• TASK STATEMENT: Read through the material below and find each line that has the word "dependencies"; copy it.

• MATERIAL SHOWN:
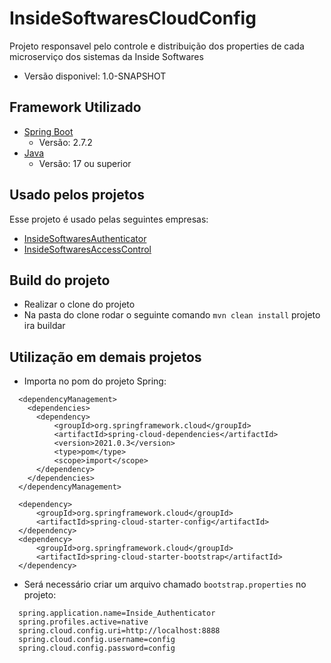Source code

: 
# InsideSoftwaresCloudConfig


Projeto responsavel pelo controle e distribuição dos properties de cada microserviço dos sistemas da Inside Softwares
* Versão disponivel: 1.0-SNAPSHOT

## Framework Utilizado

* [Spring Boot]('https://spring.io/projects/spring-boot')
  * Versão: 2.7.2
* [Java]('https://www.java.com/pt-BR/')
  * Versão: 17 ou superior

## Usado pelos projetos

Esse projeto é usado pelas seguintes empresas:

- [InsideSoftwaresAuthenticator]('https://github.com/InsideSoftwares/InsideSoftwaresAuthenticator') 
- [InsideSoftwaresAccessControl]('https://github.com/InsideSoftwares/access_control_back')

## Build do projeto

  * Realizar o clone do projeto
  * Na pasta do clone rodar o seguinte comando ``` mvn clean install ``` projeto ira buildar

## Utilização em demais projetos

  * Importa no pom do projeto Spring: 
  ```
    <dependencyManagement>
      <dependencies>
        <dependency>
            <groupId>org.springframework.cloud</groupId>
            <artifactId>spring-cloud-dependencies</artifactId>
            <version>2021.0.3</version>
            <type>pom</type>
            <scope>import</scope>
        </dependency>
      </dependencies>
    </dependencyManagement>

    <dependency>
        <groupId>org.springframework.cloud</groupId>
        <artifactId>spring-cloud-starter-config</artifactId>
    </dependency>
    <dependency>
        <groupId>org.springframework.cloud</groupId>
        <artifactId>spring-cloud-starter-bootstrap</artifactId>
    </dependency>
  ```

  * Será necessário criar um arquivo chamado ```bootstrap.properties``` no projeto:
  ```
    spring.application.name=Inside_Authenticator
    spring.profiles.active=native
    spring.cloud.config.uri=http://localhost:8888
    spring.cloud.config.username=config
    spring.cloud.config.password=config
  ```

• RESPONSE AREA:
      <dependencies>
            <artifactId>spring-cloud-dependencies</artifactId>
      </dependencies>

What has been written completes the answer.